BEGIN AVAILABLE RECORDS

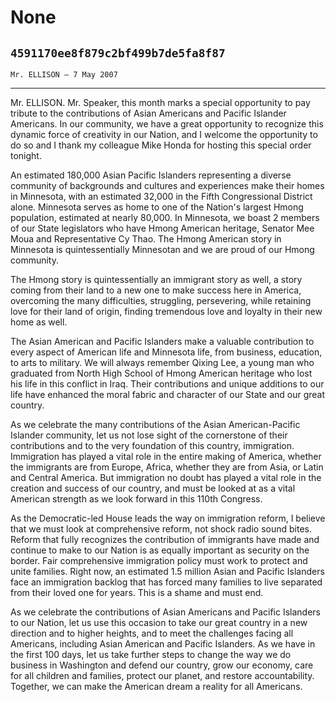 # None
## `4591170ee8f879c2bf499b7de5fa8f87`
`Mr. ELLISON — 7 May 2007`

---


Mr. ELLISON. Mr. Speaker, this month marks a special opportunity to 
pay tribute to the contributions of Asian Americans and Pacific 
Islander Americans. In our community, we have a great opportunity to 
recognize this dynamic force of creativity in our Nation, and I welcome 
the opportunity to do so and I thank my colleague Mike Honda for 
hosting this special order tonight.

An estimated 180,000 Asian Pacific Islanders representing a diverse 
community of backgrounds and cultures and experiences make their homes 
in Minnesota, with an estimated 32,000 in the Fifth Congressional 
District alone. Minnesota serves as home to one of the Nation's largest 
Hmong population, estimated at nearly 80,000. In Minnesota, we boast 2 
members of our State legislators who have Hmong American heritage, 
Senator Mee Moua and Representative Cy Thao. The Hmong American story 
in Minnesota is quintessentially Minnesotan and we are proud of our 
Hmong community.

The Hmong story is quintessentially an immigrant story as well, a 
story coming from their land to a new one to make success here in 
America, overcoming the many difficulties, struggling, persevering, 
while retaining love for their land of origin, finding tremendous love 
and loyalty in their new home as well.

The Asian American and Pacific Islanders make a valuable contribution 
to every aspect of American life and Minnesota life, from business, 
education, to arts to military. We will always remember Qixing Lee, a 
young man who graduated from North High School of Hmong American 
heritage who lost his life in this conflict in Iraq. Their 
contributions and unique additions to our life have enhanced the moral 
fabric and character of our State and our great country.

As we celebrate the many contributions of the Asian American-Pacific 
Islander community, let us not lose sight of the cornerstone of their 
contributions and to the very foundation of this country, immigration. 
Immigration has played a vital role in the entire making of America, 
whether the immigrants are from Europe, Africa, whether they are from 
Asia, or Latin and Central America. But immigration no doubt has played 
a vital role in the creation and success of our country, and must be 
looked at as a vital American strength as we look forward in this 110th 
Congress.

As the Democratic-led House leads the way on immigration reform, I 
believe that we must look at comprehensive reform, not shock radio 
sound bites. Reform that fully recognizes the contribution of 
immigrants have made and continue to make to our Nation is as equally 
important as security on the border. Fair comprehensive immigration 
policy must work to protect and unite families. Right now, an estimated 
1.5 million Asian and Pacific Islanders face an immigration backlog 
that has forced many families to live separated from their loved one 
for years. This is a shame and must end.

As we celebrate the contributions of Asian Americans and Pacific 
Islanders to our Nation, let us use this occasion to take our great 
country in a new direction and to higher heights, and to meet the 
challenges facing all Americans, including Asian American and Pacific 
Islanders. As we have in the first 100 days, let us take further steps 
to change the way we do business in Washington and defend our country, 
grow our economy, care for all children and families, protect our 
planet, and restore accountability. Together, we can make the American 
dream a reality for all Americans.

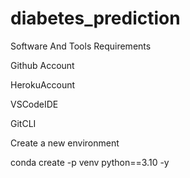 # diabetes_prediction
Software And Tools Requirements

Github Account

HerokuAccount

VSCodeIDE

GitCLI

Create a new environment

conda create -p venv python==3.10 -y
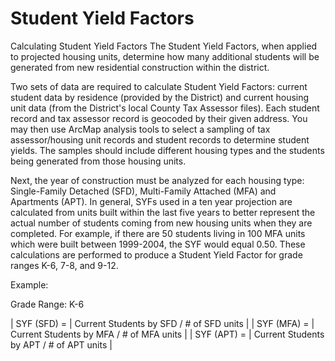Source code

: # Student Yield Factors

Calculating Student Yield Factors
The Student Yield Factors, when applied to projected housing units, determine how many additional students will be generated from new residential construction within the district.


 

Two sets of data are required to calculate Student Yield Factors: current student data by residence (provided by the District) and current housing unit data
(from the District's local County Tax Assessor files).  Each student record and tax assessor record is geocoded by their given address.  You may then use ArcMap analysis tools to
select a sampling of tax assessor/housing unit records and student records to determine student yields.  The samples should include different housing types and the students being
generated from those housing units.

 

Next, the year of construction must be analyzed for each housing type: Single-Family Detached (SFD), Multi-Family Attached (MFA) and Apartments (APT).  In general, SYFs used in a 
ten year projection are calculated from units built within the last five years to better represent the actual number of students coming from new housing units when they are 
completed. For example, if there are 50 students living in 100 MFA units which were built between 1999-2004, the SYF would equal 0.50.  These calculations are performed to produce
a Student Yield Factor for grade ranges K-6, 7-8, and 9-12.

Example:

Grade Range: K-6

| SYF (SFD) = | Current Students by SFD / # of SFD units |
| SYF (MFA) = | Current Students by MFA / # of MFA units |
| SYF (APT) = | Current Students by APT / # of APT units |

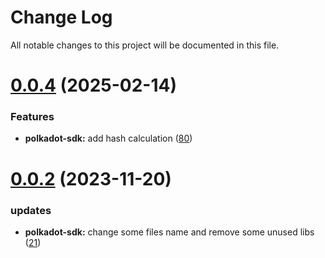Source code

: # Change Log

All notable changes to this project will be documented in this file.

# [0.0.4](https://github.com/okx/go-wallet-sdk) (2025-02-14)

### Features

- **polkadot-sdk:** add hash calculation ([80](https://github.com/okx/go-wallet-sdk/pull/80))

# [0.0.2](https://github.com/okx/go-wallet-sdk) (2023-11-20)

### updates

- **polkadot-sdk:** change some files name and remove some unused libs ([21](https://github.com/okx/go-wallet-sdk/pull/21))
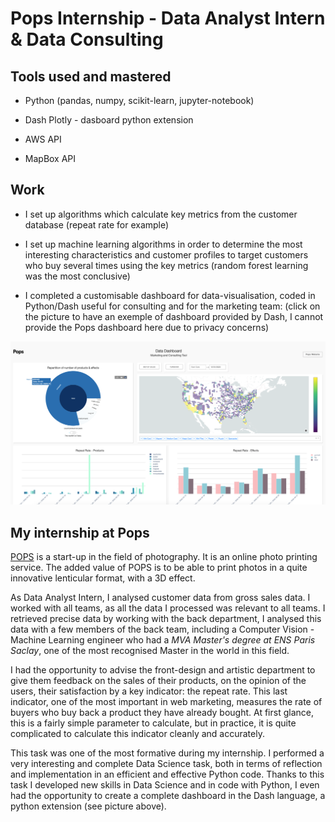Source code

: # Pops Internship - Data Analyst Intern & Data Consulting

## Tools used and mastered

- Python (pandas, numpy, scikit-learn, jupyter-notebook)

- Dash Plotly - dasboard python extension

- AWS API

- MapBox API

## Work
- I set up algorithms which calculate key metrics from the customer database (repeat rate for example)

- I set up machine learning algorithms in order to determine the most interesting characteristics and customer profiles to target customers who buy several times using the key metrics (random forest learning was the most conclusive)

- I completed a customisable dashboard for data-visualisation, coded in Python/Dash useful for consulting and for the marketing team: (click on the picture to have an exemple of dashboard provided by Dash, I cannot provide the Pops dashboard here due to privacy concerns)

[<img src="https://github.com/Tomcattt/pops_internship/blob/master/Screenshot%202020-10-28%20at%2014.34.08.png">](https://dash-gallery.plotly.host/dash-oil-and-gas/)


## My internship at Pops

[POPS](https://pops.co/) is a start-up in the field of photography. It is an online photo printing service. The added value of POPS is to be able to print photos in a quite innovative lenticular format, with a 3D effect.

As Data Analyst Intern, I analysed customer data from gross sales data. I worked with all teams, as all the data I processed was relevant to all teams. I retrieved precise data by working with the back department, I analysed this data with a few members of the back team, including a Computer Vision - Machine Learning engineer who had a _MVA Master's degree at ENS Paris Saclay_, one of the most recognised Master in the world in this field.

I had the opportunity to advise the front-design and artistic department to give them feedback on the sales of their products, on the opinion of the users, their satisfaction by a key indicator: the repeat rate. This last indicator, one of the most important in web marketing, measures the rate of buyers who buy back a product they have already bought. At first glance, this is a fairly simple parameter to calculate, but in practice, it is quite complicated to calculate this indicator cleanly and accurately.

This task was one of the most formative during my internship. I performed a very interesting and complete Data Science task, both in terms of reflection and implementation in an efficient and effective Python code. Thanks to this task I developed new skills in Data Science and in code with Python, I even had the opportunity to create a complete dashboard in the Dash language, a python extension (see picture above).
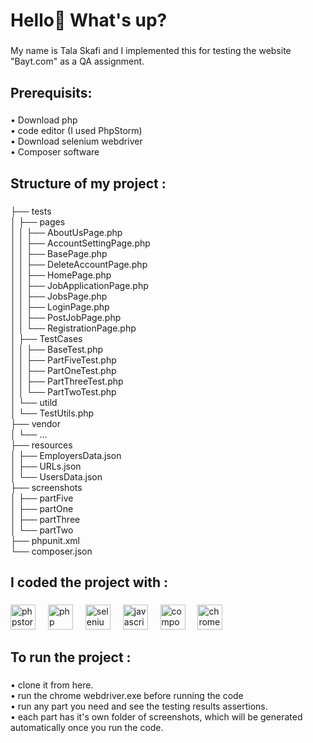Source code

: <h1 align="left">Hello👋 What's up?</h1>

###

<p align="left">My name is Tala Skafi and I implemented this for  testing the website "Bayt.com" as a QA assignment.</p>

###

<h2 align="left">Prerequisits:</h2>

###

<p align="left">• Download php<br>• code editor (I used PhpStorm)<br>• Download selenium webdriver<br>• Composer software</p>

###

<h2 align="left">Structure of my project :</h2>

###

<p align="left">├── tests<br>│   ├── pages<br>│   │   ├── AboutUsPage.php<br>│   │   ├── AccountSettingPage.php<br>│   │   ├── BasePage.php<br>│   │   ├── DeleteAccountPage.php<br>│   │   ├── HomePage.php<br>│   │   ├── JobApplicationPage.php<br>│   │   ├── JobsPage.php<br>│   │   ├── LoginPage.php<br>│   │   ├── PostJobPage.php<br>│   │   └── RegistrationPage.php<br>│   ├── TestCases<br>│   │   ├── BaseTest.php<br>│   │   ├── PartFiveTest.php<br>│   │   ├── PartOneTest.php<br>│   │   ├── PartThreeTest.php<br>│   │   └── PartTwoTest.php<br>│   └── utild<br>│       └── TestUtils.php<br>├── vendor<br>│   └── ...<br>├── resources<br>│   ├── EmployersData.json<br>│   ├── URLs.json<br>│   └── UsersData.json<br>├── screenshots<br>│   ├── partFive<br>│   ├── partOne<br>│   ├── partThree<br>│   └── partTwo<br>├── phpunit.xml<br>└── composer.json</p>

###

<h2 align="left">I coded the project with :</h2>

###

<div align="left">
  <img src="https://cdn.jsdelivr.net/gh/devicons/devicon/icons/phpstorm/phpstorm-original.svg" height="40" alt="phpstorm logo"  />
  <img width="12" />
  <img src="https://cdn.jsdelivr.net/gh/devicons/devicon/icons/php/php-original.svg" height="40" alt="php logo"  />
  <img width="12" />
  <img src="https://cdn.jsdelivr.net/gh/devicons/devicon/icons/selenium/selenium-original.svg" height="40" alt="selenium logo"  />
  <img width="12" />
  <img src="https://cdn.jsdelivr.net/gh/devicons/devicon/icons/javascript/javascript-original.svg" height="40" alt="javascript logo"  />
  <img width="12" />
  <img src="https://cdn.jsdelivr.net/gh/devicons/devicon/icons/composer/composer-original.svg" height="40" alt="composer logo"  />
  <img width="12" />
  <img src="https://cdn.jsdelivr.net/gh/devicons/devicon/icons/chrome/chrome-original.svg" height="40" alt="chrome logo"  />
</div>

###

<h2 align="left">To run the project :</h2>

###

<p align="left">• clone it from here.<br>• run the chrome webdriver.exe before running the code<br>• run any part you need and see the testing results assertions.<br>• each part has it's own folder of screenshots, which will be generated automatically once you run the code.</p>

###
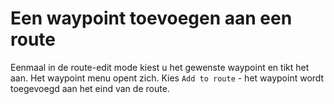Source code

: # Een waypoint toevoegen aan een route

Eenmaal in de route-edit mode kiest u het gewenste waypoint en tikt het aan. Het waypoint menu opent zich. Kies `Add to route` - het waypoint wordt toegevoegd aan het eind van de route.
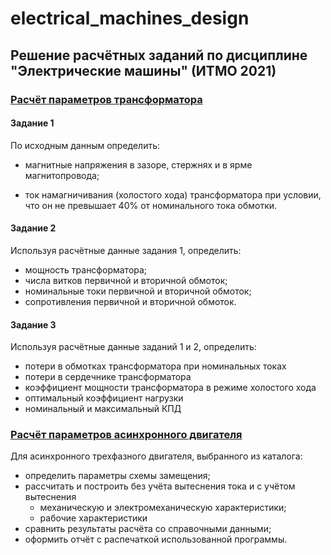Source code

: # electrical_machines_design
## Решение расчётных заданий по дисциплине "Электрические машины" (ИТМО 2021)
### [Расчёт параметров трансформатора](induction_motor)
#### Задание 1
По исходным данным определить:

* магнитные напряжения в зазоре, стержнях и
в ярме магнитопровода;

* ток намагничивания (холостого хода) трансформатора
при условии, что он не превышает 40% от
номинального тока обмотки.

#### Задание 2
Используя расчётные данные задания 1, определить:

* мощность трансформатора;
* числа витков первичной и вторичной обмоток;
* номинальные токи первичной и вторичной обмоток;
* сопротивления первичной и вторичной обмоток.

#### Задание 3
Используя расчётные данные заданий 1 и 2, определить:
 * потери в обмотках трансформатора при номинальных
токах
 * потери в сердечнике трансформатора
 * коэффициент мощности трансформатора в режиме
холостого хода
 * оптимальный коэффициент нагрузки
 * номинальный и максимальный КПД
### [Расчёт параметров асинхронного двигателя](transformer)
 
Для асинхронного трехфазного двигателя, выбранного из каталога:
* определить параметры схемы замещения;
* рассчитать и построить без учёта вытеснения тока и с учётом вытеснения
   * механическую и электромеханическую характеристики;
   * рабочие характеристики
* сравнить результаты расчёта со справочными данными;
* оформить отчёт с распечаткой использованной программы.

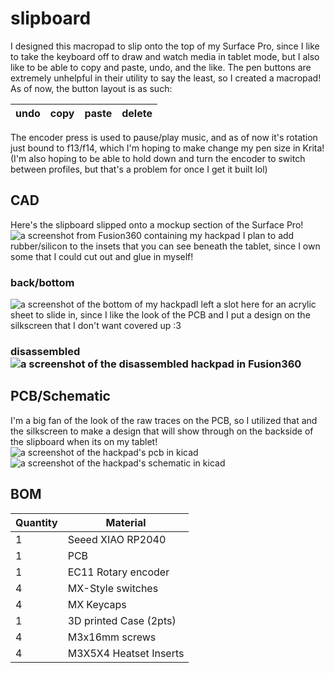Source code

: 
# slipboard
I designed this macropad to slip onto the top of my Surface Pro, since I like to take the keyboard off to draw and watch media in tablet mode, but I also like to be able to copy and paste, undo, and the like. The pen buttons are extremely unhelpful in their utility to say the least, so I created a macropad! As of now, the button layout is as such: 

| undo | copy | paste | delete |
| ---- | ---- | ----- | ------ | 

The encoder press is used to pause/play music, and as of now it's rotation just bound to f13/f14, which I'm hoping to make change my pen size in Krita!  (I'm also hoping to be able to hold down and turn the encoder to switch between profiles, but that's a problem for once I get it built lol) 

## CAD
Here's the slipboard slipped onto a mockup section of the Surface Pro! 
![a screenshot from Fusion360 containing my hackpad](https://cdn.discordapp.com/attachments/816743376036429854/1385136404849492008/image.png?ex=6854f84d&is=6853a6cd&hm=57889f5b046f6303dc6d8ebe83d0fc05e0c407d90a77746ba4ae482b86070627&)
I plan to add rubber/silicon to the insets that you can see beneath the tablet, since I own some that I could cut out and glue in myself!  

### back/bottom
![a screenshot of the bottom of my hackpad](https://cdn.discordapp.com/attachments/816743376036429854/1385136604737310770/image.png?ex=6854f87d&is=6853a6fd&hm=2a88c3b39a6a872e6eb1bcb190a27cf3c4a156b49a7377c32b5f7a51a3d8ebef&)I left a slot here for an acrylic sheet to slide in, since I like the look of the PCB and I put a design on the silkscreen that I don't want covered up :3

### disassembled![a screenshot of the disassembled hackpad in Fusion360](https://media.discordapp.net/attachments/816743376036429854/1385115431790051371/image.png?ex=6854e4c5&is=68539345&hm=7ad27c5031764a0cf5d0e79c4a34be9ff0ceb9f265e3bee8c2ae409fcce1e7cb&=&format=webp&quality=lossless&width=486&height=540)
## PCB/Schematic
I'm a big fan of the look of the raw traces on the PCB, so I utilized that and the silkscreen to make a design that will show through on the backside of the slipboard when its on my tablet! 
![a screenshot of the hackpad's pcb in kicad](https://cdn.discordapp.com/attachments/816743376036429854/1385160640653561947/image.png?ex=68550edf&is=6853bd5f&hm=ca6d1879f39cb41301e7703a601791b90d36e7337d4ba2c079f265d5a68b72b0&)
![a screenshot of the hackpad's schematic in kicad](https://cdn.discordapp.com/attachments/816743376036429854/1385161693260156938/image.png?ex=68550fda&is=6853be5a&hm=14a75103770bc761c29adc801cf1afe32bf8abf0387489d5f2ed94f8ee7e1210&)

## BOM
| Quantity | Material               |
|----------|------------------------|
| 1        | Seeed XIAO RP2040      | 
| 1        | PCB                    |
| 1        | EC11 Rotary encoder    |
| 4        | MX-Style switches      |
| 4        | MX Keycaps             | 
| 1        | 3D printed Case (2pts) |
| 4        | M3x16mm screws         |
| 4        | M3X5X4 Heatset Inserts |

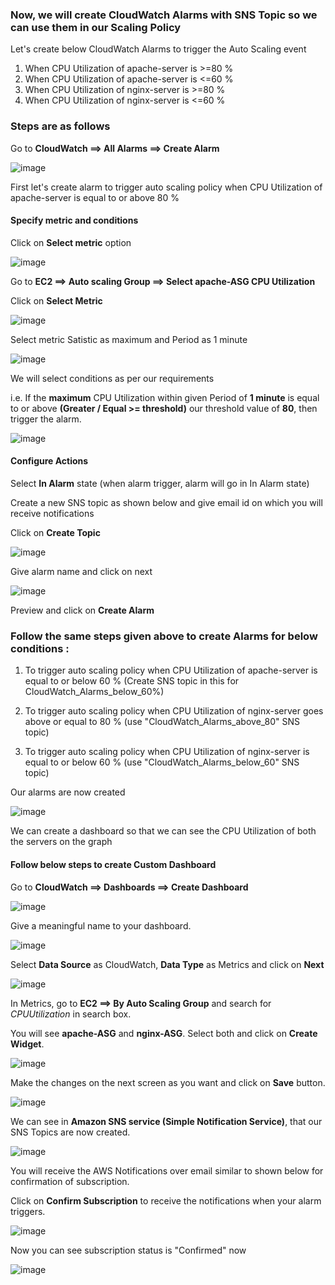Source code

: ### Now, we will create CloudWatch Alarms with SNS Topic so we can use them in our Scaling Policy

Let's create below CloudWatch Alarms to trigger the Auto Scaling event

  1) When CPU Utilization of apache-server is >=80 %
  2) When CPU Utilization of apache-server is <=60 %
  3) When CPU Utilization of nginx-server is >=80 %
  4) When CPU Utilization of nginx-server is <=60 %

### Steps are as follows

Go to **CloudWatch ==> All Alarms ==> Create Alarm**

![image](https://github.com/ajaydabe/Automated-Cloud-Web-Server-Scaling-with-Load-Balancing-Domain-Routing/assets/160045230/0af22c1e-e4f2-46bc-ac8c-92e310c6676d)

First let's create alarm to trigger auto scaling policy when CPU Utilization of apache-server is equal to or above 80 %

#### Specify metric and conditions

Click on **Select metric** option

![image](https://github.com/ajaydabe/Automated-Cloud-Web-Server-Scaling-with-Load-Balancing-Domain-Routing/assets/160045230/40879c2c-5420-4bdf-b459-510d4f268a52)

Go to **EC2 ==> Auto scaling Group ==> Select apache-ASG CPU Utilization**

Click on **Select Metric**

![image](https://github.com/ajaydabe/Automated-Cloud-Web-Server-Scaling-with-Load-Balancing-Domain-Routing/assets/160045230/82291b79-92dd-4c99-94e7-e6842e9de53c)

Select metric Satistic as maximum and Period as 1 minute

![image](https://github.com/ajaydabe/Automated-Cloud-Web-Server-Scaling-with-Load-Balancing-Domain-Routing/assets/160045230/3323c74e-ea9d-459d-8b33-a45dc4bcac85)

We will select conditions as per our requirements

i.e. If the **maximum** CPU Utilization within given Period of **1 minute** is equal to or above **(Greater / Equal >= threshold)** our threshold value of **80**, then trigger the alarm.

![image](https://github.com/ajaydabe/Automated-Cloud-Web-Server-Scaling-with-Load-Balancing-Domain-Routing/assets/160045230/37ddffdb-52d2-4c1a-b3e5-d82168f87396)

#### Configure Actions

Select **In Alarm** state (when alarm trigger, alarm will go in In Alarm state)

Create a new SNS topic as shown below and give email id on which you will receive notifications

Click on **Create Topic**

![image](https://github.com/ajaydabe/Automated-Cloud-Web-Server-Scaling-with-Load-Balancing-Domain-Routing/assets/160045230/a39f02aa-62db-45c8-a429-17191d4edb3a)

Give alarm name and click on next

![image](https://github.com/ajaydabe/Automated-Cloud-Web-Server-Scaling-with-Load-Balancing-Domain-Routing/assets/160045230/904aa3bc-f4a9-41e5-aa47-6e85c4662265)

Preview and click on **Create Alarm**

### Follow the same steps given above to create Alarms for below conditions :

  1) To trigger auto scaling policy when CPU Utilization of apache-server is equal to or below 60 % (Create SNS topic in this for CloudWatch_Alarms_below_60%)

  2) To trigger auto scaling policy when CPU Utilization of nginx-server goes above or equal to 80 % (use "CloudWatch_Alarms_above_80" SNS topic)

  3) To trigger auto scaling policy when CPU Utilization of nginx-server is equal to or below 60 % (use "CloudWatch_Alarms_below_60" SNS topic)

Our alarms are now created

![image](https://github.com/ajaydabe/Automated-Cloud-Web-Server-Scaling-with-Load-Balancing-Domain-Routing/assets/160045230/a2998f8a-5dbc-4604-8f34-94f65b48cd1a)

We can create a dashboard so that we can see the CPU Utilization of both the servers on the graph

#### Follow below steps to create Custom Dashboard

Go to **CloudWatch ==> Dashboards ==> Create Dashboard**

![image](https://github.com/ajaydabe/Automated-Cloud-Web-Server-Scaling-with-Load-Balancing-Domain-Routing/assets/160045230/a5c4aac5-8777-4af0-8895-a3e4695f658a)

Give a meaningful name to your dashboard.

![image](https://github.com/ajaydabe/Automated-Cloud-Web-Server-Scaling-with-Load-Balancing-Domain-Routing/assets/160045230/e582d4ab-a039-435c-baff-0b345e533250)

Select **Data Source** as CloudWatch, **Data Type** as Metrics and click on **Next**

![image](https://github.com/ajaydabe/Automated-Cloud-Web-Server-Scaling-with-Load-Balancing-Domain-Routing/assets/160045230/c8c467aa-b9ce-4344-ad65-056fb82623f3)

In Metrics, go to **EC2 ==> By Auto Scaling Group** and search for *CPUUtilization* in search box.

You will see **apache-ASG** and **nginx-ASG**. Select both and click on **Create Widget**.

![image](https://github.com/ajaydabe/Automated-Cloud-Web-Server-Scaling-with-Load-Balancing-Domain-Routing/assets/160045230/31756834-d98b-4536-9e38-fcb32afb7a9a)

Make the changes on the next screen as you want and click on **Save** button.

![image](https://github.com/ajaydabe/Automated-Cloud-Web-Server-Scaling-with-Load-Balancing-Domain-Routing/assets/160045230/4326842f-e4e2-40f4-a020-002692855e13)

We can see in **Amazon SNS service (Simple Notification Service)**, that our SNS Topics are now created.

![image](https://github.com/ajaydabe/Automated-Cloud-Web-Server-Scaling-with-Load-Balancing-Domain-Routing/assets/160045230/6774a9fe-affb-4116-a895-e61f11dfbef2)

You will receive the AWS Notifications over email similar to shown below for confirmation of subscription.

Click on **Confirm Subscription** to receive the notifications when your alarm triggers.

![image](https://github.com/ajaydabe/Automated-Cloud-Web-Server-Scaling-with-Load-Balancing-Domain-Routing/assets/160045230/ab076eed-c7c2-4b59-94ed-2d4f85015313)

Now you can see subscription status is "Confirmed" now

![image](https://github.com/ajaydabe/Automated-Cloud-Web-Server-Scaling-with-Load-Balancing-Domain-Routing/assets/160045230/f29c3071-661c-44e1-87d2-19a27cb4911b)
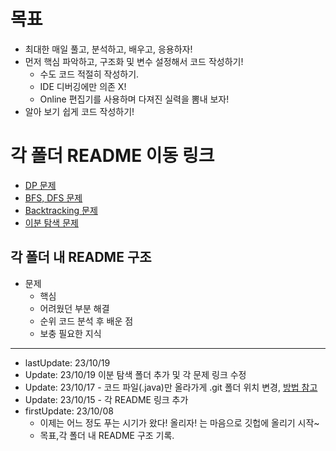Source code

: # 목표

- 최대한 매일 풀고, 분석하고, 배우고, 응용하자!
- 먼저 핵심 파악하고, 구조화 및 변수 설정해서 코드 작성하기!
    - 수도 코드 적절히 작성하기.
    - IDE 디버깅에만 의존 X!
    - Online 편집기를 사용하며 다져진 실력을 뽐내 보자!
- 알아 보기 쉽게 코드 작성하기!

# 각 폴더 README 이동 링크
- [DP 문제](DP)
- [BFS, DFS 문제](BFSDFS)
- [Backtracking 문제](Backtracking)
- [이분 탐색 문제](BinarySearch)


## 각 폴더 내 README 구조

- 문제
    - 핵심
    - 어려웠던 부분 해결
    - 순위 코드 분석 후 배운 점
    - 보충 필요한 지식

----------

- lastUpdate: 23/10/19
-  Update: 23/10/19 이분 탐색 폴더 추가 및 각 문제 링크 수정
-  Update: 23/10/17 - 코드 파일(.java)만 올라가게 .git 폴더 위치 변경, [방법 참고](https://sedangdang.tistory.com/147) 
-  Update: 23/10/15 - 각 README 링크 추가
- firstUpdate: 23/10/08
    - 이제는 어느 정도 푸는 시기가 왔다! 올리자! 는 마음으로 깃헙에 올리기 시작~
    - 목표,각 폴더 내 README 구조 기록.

END AVAILABLE RECORDS

ACTIVITY → Gather each line in the data that holds the string "comprehensive".

REPLY TO THE EXERCISE →
believe that we must look at comprehensive reform, not shock radio 
important as security on the border. Fair comprehensive immigration 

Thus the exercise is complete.